I always remember the times that my grandmother makes clay pot rice. It always ends in a feeling of comfort when the whole family is at the dinner table, each taking turns scooping rice from the clay pot. It always ends up with my sister and I fighting over the last scoops and going in for thirds.
The version I’m showing you is my favourite; clay pot rice with chicken, Chinese sausage, and shiitake mushrooms. However, there are endless combinations of toppings you can add, from pork ribs, Chinese pork patty etc. If you are new to clay pot rice, I highly suggest trying the one I am about to show; it provides a steady base in which to build upon and explore new variations.
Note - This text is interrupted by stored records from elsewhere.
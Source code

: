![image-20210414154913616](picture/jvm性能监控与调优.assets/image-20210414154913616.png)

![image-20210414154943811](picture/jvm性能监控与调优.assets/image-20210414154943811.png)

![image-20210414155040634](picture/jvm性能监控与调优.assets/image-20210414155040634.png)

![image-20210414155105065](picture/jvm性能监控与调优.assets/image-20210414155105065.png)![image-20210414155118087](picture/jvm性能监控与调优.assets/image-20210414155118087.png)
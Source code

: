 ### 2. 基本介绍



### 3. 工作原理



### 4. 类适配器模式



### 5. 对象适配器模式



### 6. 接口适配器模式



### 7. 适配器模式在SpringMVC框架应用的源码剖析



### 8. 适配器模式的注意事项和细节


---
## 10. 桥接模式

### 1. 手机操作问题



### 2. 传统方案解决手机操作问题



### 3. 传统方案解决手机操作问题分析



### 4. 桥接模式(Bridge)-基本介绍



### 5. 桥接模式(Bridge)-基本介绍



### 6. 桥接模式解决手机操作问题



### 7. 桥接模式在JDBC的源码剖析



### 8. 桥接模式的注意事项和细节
Aside from basic kitchen essentials, the obvious one you will be needing that is out of the ordinary is a clay pot. Theoretically, this recipe should work using a normal stockpot (I have not tried this and do not recommend this over a clay pot). The clay pot adds the essential crust of rice on the bottom, an even, oven-like heat distribution, and a perfect steaming system.
The ingredients can be found at any Chinese supermarket. The beauty of this recipe is that it is a no fuss, less ingredient, and quick meal that packs a big punch. The only challenging ingredient to find would be the shiitake mushrooms, which again, could be disregarded if so desired. The dish is extremely flexible and focusses on staples. That being said, the ingredient amounts reflect your personal tastes; if you like more chicken, go with more chicken! I have included amounts for reference. Without further ado, it’s time to cook!
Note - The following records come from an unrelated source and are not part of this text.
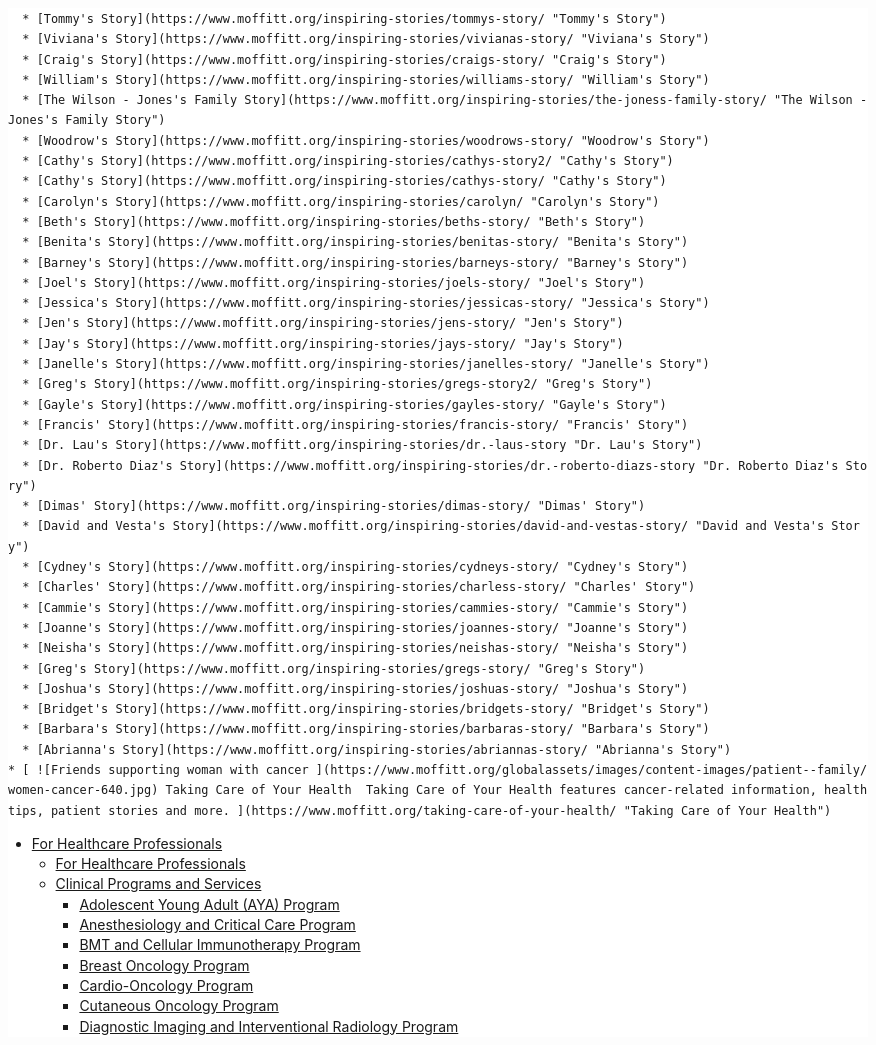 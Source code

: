       * [Tommy's Story](https://www.moffitt.org/inspiring-stories/tommys-story/ "Tommy's Story")
      * [Viviana's Story](https://www.moffitt.org/inspiring-stories/vivianas-story/ "Viviana's Story")
      * [Craig's Story](https://www.moffitt.org/inspiring-stories/craigs-story/ "Craig's Story")
      * [William's Story](https://www.moffitt.org/inspiring-stories/williams-story/ "William's Story")
      * [The Wilson - Jones's Family Story](https://www.moffitt.org/inspiring-stories/the-joness-family-story/ "The Wilson - Jones's Family Story")
      * [Woodrow's Story](https://www.moffitt.org/inspiring-stories/woodrows-story/ "Woodrow's Story")
      * [Cathy's Story](https://www.moffitt.org/inspiring-stories/cathys-story2/ "Cathy's Story")
      * [Cathy's Story](https://www.moffitt.org/inspiring-stories/cathys-story/ "Cathy's Story")
      * [Carolyn's Story](https://www.moffitt.org/inspiring-stories/carolyn/ "Carolyn's Story")
      * [Beth's Story](https://www.moffitt.org/inspiring-stories/beths-story/ "Beth's Story")
      * [Benita's Story](https://www.moffitt.org/inspiring-stories/benitas-story/ "Benita's Story")
      * [Barney's Story](https://www.moffitt.org/inspiring-stories/barneys-story/ "Barney's Story")
      * [Joel's Story](https://www.moffitt.org/inspiring-stories/joels-story/ "Joel's Story")
      * [Jessica's Story](https://www.moffitt.org/inspiring-stories/jessicas-story/ "Jessica's Story")
      * [Jen's Story](https://www.moffitt.org/inspiring-stories/jens-story/ "Jen's Story")
      * [Jay's Story](https://www.moffitt.org/inspiring-stories/jays-story/ "Jay's Story")
      * [Janelle's Story](https://www.moffitt.org/inspiring-stories/janelles-story/ "Janelle's Story")
      * [Greg's Story](https://www.moffitt.org/inspiring-stories/gregs-story2/ "Greg's Story")
      * [Gayle's Story](https://www.moffitt.org/inspiring-stories/gayles-story/ "Gayle's Story")
      * [Francis' Story](https://www.moffitt.org/inspiring-stories/francis-story/ "Francis' Story")
      * [Dr. Lau's Story](https://www.moffitt.org/inspiring-stories/dr.-laus-story "Dr. Lau's Story")
      * [Dr. Roberto Diaz's Story](https://www.moffitt.org/inspiring-stories/dr.-roberto-diazs-story "Dr. Roberto Diaz's Story")
      * [Dimas' Story](https://www.moffitt.org/inspiring-stories/dimas-story/ "Dimas' Story")
      * [David and Vesta's Story](https://www.moffitt.org/inspiring-stories/david-and-vestas-story/ "David and Vesta's Story")
      * [Cydney's Story](https://www.moffitt.org/inspiring-stories/cydneys-story/ "Cydney's Story")
      * [Charles' Story](https://www.moffitt.org/inspiring-stories/charless-story/ "Charles' Story")
      * [Cammie's Story](https://www.moffitt.org/inspiring-stories/cammies-story/ "Cammie's Story")
      * [Joanne's Story](https://www.moffitt.org/inspiring-stories/joannes-story/ "Joanne's Story")
      * [Neisha's Story](https://www.moffitt.org/inspiring-stories/neishas-story/ "Neisha's Story")
      * [Greg's Story](https://www.moffitt.org/inspiring-stories/gregs-story/ "Greg's Story")
      * [Joshua's Story](https://www.moffitt.org/inspiring-stories/joshuas-story/ "Joshua's Story")
      * [Bridget's Story](https://www.moffitt.org/inspiring-stories/bridgets-story/ "Bridget's Story")
      * [Barbara's Story](https://www.moffitt.org/inspiring-stories/barbaras-story/ "Barbara's Story")
      * [Abrianna's Story](https://www.moffitt.org/inspiring-stories/abriannas-story/ "Abrianna's Story")
    * [ ![Friends supporting woman with cancer ](https://www.moffitt.org/globalassets/images/content-images/patient--family/women-cancer-640.jpg) Taking Care of Your Health  Taking Care of Your Health features cancer-related information, health tips, patient stories and more. ](https://www.moffitt.org/taking-care-of-your-health/ "Taking Care of Your Health")
  * [For Healthcare Professionals](https://www.moffitt.org/research-science/researchers/issam-el-naqa)
    * [ For Healthcare Professionals ](https://www.moffitt.org/for-healthcare-professionals/)
    * [ Clinical Programs and Services ](https://www.moffitt.org/for-healthcare-professionals/clinical-programs-and-services/)
      * [Adolescent Young Adult (AYA) Program](https://www.moffitt.org/for-healthcare-professionals/clinical-programs-and-services/adolescent-young-adult-aya-program/ "Adolescent Young Adult \(AYA\) Program")
      * [Anesthesiology and Critical Care Program](https://www.moffitt.org/for-healthcare-professionals/clinical-programs-and-services/anesthesiology-program/ "Anesthesiology and Critical Care Program")
      * [BMT and Cellular Immunotherapy Program](https://www.moffitt.org/for-healthcare-professionals/clinical-programs-and-services/bmt-and-cellular-immunotherapy-program/ "BMT and Cellular Immunotherapy Program")
      * [Breast Oncology Program](https://www.moffitt.org/for-healthcare-professionals/clinical-programs-and-services/breast-oncology-program/ "Breast Oncology Program")
      * [Cardio-Oncology Program](https://www.moffitt.org/for-healthcare-professionals/clinical-programs-and-services/cardio-oncology-program/ "Cardio-Oncology Program")
      * [Cutaneous Oncology Program](https://www.moffitt.org/for-healthcare-professionals/clinical-programs-and-services/cutaneous-oncology-program/ "Cutaneous Oncology Program")
      * [Diagnostic Imaging and Interventional Radiology Program](https://www.moffitt.org/for-healthcare-professionals/clinical-programs-and-services/diagnostic-imaging-and-interventional-radiology-program/ "Diagnostic Imaging and Interventional Radiology Program")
Medium grain rice – 1 mug full feeds 3-4 people
Chicken thigh – around 2, cut into bite sized pieces
Dried, whole shiitake mushroom – 1 handful, around 8-10
Chinese sausage – 2 links, cut into bite sized chunks
Soy sauce – 2 tbsp.
Corn starch – 1 tbsp.
Sugar – 1 tbsp.
Ginger – 1 knob, around 1 inch piece, peeled, chopped into slices
1) Soak dried shiitake mushrooms in a bowl of lukewarm water until rehydrated and soft
2) Marinate chicken with soy sauce, cornstarch, and sugar. Ideally, you can marinade this in the fridge overnight, but a good 3 hours will do the job. Generally, I rehydrate the mushrooms as I marinade the chicken. Make sure to work in the marinade to cover all pieces of chicken and combine the sugar and cornstarch.
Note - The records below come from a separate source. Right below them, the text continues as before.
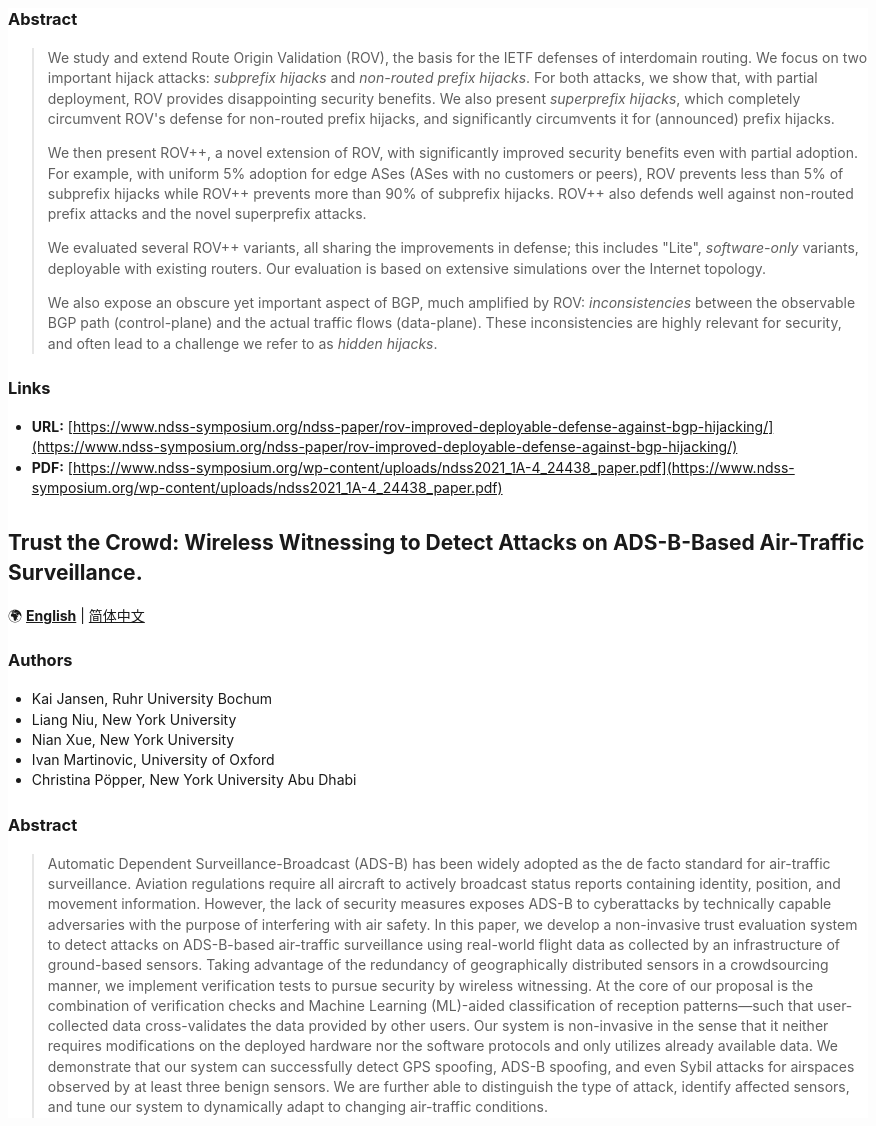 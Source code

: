### Abstract
> We study and extend Route Origin Validation (ROV), the basis for the IETF defenses of interdomain routing. We focus on two important hijack attacks: _subprefix hijacks_ and _non-routed prefix hijacks_. For both attacks, we show that, with partial deployment, ROV provides disappointing security benefits. We also present _superprefix hijacks_, which completely circumvent ROV's defense for non-routed prefix hijacks, and significantly circumvents it for (announced) prefix hijacks.
> 
> We then present ROV++, a novel extension of ROV, with significantly improved security benefits even with partial adoption. For example, with uniform 5% adoption for edge ASes (ASes with no customers or peers), ROV prevents less than 5% of subprefix hijacks while ROV++ prevents more than 90% of subprefix hijacks. ROV++ also defends well against non-routed prefix attacks and the novel superprefix attacks.
> 
> We evaluated several ROV++ variants, all sharing the improvements in defense; this includes "Lite", _software-only_ variants, deployable with existing routers. Our evaluation is based on extensive simulations over the Internet topology.
> 
> We also expose an obscure yet important aspect of BGP, much amplified by ROV: _inconsistencies_ between the observable BGP path (control-plane) and the actual traffic flows (data-plane). These inconsistencies are highly relevant for security, and often lead to a challenge we refer to as _hidden hijacks_.

### Links
- **URL:** [https://www.ndss-symposium.org/ndss-paper/rov-improved-deployable-defense-against-bgp-hijacking/](https://www.ndss-symposium.org/ndss-paper/rov-improved-deployable-defense-against-bgp-hijacking/)
- **PDF:** [https://www.ndss-symposium.org/wp-content/uploads/ndss2021_1A-4_24438_paper.pdf](https://www.ndss-symposium.org/wp-content/uploads/ndss2021_1A-4_24438_paper.pdf)
## Trust the Crowd: Wireless Witnessing to Detect Attacks on ADS-B-Based Air-Traffic Surveillance.
🌍 **[English](../../../docs/en/Network%20and%20Distributed%20System%20Security%20Symposium/Network%20and%20Distributed%20System%20Security%20Symposium%202021.md#trust-the-crowd-wireless-witnessing-to-detect-attacks-on-ads-b-based-air-traffic-surveillance)** | [简体中文](../../../docs/zh-CN/Network%20and%20Distributed%20System%20Security%20Symposium/Network%20and%20Distributed%20System%20Security%20Symposium%202021.md#trust-the-crowd-wireless-witnessing-to-detect-attacks-on-ads-b-based-air-traffic-surveillance)
### Authors
* Kai Jansen, Ruhr University Bochum
* Liang Niu, New York University
* Nian Xue, New York University
* Ivan Martinovic, University of Oxford
* Christina Pöpper, New York University Abu Dhabi
### Abstract
> Automatic Dependent Surveillance-Broadcast (ADS-B) has been widely adopted as the de facto standard for air-traffic surveillance. Aviation regulations require all aircraft to actively broadcast status reports containing identity, position, and movement information. However, the lack of security measures exposes ADS-B to cyberattacks by technically capable adversaries with the purpose of interfering with air safety. In this paper, we develop a non-invasive trust evaluation system to detect attacks on ADS-B-based air-traffic surveillance using real-world flight data as collected by an infrastructure of ground-based sensors. Taking advantage of the redundancy of geographically distributed sensors in a crowdsourcing manner, we implement verification tests to pursue security by wireless witnessing. At the core of our proposal is the combination of verification checks and Machine Learning (ML)-aided classification of reception patterns—such that user-collected data cross-validates the data provided by other users. Our system is non-invasive in the sense that it neither requires modifications on the deployed hardware nor the software protocols and only utilizes already available data. We demonstrate that our system can successfully detect GPS spoofing, ADS-B spoofing, and even Sybil attacks for airspaces observed by at least three benign sensors. We are further able to distinguish the type of attack, identify affected sensors, and tune our system to dynamically adapt to changing air-traffic conditions.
3) Rinse rice under cold water for at least one minute to remove excess starch. This is the key to fluffy rice. Drain excess water and put rice into clay pot. Add 2 parts warm water to 1 part rice (i.e. 1 mug of rice gets 2 mugs of water) to clay pot.
4) Add mushrooms and Chinese sausage. Close pot lid and bring up to a boil on high heat. The early addition of this perfumes the rice and combines the flavours very nicely so that the rice takes on the flavour of mushroom and sausage.
5) When you see smoke start to rise out of the small hole of the lid, turn the heat down to a medium low.
6) When you see the water content decrease by around 50% (you should see the top of the rice touch the top of the water, usually takes around 6-10 minutes) add the chicken and ginger.
7) Cook covered until chicken is thoroughly cooked, and no water remains.
8) Remove from heat and let steam with lid covered for around 5 minutes.
Tips and Tricks
Cooking with a clay pot can be intimidating at first. Ideally, you should not lift the lid unless you’re adding ingredients. When you’re first starting, this will be especially difficult because of judging the water level. Over time, you will lift the lid less and less and have an intuition on when to add other ingredients in/ turn off the heat. A good indicator if your pot is too cold/ too hot is the stream of steam coming out of the little hole at the top of the lid. If the stream is roaring, lower the heat and vice versa. The stream should look like a steady, continuous, flow at the speed as if you were boiling water without a lid. Make sure when serving to scrape the crust of golden brown rice from the bottom of the pan and mix it in. This adds a nice element of crunch and texture contrast with the soft, fluffy rice. This dish approximately takes 30 minutes, is easy and cheap to make. I hope you give this a try on a cold winter day!